_REQUIRED ACTION:_ Reproduce the whole of the data exactly.

Stored data:
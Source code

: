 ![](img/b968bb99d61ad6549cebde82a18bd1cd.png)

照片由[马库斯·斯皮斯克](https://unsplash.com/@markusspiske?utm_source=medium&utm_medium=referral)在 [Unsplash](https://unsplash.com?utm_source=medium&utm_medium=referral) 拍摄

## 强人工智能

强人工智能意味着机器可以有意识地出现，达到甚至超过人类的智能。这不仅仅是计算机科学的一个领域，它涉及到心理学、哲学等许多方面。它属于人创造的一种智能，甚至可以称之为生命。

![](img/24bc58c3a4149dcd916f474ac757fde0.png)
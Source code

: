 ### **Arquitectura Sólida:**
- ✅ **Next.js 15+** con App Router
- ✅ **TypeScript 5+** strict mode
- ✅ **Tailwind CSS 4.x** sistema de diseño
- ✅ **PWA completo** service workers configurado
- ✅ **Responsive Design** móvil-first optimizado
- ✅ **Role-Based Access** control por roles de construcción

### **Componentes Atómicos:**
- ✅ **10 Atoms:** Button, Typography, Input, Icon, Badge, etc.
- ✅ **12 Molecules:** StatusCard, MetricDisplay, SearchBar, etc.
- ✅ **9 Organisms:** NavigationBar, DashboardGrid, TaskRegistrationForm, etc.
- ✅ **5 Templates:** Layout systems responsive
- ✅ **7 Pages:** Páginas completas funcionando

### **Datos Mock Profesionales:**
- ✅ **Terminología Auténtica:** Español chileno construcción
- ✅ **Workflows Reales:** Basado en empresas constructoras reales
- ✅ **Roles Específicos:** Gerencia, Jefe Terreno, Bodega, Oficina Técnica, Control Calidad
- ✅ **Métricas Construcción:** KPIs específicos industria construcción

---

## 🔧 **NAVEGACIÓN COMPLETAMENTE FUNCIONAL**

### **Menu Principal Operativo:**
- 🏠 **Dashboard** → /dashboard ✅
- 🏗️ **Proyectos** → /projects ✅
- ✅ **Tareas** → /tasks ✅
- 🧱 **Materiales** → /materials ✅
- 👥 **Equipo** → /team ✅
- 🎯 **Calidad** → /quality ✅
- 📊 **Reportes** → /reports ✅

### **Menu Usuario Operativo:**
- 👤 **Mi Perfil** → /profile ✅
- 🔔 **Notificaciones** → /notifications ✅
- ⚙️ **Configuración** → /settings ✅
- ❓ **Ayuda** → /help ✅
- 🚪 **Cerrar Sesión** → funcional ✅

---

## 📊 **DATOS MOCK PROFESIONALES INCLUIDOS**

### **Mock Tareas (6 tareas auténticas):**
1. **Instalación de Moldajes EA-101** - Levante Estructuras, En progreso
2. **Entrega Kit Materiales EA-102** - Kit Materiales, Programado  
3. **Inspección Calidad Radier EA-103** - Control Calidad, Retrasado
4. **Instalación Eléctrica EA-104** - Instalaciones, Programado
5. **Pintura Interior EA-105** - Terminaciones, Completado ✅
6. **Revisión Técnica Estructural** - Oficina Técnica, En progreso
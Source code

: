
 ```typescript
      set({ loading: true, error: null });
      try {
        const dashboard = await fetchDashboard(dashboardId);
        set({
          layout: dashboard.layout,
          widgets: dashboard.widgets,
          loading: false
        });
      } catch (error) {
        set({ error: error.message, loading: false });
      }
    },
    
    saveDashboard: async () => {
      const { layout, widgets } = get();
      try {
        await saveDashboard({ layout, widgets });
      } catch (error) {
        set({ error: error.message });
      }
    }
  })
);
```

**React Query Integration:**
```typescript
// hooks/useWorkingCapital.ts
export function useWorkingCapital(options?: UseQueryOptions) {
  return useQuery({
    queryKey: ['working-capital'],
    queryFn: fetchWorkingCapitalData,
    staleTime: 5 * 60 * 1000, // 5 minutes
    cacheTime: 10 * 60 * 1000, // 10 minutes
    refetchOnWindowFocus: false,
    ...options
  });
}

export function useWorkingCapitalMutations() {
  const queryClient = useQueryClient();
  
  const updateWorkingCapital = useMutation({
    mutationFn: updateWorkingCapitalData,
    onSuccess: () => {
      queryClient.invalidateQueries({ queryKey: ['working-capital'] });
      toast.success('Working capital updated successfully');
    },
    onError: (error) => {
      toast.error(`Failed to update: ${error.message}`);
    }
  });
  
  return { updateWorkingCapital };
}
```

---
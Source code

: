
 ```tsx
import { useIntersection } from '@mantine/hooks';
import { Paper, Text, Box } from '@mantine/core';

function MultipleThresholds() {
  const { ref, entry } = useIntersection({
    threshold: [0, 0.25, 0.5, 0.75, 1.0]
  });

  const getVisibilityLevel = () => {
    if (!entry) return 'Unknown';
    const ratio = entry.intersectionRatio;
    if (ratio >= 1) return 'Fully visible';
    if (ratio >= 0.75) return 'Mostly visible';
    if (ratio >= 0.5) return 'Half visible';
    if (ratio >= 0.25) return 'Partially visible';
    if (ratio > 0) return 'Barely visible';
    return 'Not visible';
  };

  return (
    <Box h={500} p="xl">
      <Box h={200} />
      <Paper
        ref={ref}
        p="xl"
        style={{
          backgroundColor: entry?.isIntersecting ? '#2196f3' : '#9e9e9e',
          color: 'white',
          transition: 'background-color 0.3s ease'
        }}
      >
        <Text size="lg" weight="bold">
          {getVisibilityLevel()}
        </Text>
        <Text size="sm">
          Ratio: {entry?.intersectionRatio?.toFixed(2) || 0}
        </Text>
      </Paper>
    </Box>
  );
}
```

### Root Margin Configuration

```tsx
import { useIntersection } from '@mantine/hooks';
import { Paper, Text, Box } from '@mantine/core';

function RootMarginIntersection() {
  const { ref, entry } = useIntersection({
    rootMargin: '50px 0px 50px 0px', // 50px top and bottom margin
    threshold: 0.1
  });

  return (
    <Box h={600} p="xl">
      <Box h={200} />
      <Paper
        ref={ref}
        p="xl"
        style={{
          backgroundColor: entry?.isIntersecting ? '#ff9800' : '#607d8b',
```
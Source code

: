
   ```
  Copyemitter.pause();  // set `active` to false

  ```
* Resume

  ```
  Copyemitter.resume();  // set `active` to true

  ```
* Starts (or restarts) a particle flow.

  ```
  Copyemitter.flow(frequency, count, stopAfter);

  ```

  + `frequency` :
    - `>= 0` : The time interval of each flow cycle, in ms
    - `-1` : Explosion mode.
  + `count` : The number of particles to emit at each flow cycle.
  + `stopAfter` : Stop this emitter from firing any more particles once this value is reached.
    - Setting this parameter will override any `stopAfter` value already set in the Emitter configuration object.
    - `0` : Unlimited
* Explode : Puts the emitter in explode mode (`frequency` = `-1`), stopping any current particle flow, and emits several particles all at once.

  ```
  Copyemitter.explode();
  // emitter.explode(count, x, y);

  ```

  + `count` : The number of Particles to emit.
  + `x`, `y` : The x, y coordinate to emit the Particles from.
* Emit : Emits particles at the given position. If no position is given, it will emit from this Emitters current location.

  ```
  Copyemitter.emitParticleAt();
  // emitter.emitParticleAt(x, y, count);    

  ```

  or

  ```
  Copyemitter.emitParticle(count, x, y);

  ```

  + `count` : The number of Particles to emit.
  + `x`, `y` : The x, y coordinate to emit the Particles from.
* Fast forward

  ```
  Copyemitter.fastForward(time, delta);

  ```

_TASK ANSWER:_
Source code

: ![](img/b968bb99d61ad6549cebde82a18bd1cd.png)

照片由[马库斯·斯皮斯克](https://unsplash.com/@markusspiske?utm_source=medium&utm_medium=referral)在 [Unsplash](https://unsplash.com?utm_source=medium&utm_medium=referral) 拍摄

## 强人工智能

强人工智能意味着机器可以有意识地出现，达到甚至超过人类的智能。这不仅仅是计算机科学的一个领域，它涉及到心理学、哲学等许多方面。它属于人创造的一种智能，甚至可以称之为生命。

![](img/24bc58c3a4149dcd916f474ac757fde0.png)
Source code

: ### **Arquitectura Sólida:**
- ✅ **Next.js 15+** con App Router
- ✅ **TypeScript 5+** strict mode
- ✅ **Tailwind CSS 4.x** sistema de diseño
- ✅ **PWA completo** service workers configurado
- ✅ **Responsive Design** móvil-first optimizado
- ✅ **Role-Based Access** control por roles de construcción

### **Componentes Atómicos:**
- ✅ **10 Atoms:** Button, Typography, Input, Icon, Badge, etc.
- ✅ **12 Molecules:** StatusCard, MetricDisplay, SearchBar, etc.
- ✅ **9 Organisms:** NavigationBar, DashboardGrid, TaskRegistrationForm, etc.
- ✅ **5 Templates:** Layout systems responsive
- ✅ **7 Pages:** Páginas completas funcionando

### **Datos Mock Profesionales:**
- ✅ **Terminología Auténtica:** Español chileno construcción
- ✅ **Workflows Reales:** Basado en empresas constructoras reales
- ✅ **Roles Específicos:** Gerencia, Jefe Terreno, Bodega, Oficina Técnica, Control Calidad
- ✅ **Métricas Construcción:** KPIs específicos industria construcción

---

## 🔧 **NAVEGACIÓN COMPLETAMENTE FUNCIONAL**

### **Menu Principal Operativo:**
- 🏠 **Dashboard** → /dashboard ✅
- 🏗️ **Proyectos** → /projects ✅
- ✅ **Tareas** → /tasks ✅
- 🧱 **Materiales** → /materials ✅
- 👥 **Equipo** → /team ✅
- 🎯 **Calidad** → /quality ✅
- 📊 **Reportes** → /reports ✅

### **Menu Usuario Operativo:**
- 👤 **Mi Perfil** → /profile ✅
- 🔔 **Notificaciones** → /notifications ✅
- ⚙️ **Configuración** → /settings ✅
- ❓ **Ayuda** → /help ✅
- 🚪 **Cerrar Sesión** → funcional ✅

---

## 📊 **DATOS MOCK PROFESIONALES INCLUIDOS**

### **Mock Tareas (6 tareas auténticas):**
1. **Instalación de Moldajes EA-101** - Levante Estructuras, En progreso
2. **Entrega Kit Materiales EA-102** - Kit Materiales, Programado  
3. **Inspección Calidad Radier EA-103** - Control Calidad, Retrasado
4. **Instalación Eléctrica EA-104** - Instalaciones, Programado
5. **Pintura Interior EA-105** - Terminaciones, Completado ✅
6. **Revisión Técnica Estructural** - Oficina Técnica, En progreso
Source code

:
 ```typescript
      set({ loading: true, error: null });
      try {
        const dashboard = await fetchDashboard(dashboardId);
        set({
          layout: dashboard.layout,
          widgets: dashboard.widgets,
          loading: false
        });
      } catch (error) {
        set({ error: error.message, loading: false });
      }
    },
    
    saveDashboard: async () => {
      const { layout, widgets } = get();
      try {
        await saveDashboard({ layout, widgets });
      } catch (error) {
        set({ error: error.message });
      }
    }
  })
);
```

**React Query Integration:**
```typescript
// hooks/useWorkingCapital.ts
export function useWorkingCapital(options?: UseQueryOptions) {
  return useQuery({
    queryKey: ['working-capital'],
    queryFn: fetchWorkingCapitalData,
    staleTime: 5 * 60 * 1000, // 5 minutes
    cacheTime: 10 * 60 * 1000, // 10 minutes
    refetchOnWindowFocus: false,
    ...options
  });
}

export function useWorkingCapitalMutations() {
  const queryClient = useQueryClient();
  
  const updateWorkingCapital = useMutation({
    mutationFn: updateWorkingCapitalData,
    onSuccess: () => {
      queryClient.invalidateQueries({ queryKey: ['working-capital'] });
      toast.success('Working capital updated successfully');
    },
    onError: (error) => {
      toast.error(`Failed to update: ${error.message}`);
    }
  });
  
  return { updateWorkingCapital };
}
```

---
Source code

:
 ```tsx
import { useIntersection } from '@mantine/hooks';
import { Paper, Text, Box } from '@mantine/core';

function MultipleThresholds() {
  const { ref, entry } = useIntersection({
    threshold: [0, 0.25, 0.5, 0.75, 1.0]
  });

  const getVisibilityLevel = () => {
    if (!entry) return 'Unknown';
    const ratio = entry.intersectionRatio;
    if (ratio >= 1) return 'Fully visible';
    if (ratio >= 0.75) return 'Mostly visible';
    if (ratio >= 0.5) return 'Half visible';
    if (ratio >= 0.25) return 'Partially visible';
    if (ratio > 0) return 'Barely visible';
    return 'Not visible';
  };

  return (
    <Box h={500} p="xl">
      <Box h={200} />
      <Paper
        ref={ref}
        p="xl"
        style={{
          backgroundColor: entry?.isIntersecting ? '#2196f3' : '#9e9e9e',
          color: 'white',
          transition: 'background-color 0.3s ease'
        }}
      >
        <Text size="lg" weight="bold">
          {getVisibilityLevel()}
        </Text>
        <Text size="sm">
          Ratio: {entry?.intersectionRatio?.toFixed(2) || 0}
        </Text>
      </Paper>
    </Box>
  );
}
```

### Root Margin Configuration

```tsx
import { useIntersection } from '@mantine/hooks';
import { Paper, Text, Box } from '@mantine/core';

function RootMarginIntersection() {
  const { ref, entry } = useIntersection({
    rootMargin: '50px 0px 50px 0px', // 50px top and bottom margin
    threshold: 0.1
  });

  return (
    <Box h={600} p="xl">
      <Box h={200} />
      <Paper
        ref={ref}
        p="xl"
        style={{
          backgroundColor: entry?.isIntersecting ? '#ff9800' : '#607d8b',
```
Source code

:
   ```
  Copyemitter.pause();  // set `active` to false

  ```
* Resume

  ```
  Copyemitter.resume();  // set `active` to true

  ```
* Starts (or restarts) a particle flow.

  ```
  Copyemitter.flow(frequency, count, stopAfter);

  ```

  + `frequency` :
    - `>= 0` : The time interval of each flow cycle, in ms
    - `-1` : Explosion mode.
  + `count` : The number of particles to emit at each flow cycle.
  + `stopAfter` : Stop this emitter from firing any more particles once this value is reached.
    - Setting this parameter will override any `stopAfter` value already set in the Emitter configuration object.
    - `0` : Unlimited
* Explode : Puts the emitter in explode mode (`frequency` = `-1`), stopping any current particle flow, and emits several particles all at once.

  ```
  Copyemitter.explode();
  // emitter.explode(count, x, y);

  ```

  + `count` : The number of Particles to emit.
  + `x`, `y` : The x, y coordinate to emit the Particles from.
* Emit : Emits particles at the given position. If no position is given, it will emit from this Emitters current location.

  ```
  Copyemitter.emitParticleAt();
  // emitter.emitParticleAt(x, y, count);    

  ```

  or

  ```
  Copyemitter.emitParticle(count, x, y);

  ```

  + `count` : The number of Particles to emit.
  + `x`, `y` : The x, y coordinate to emit the Particles from.
* Fast forward

  ```
  Copyemitter.fastForward(time, delta);

  ```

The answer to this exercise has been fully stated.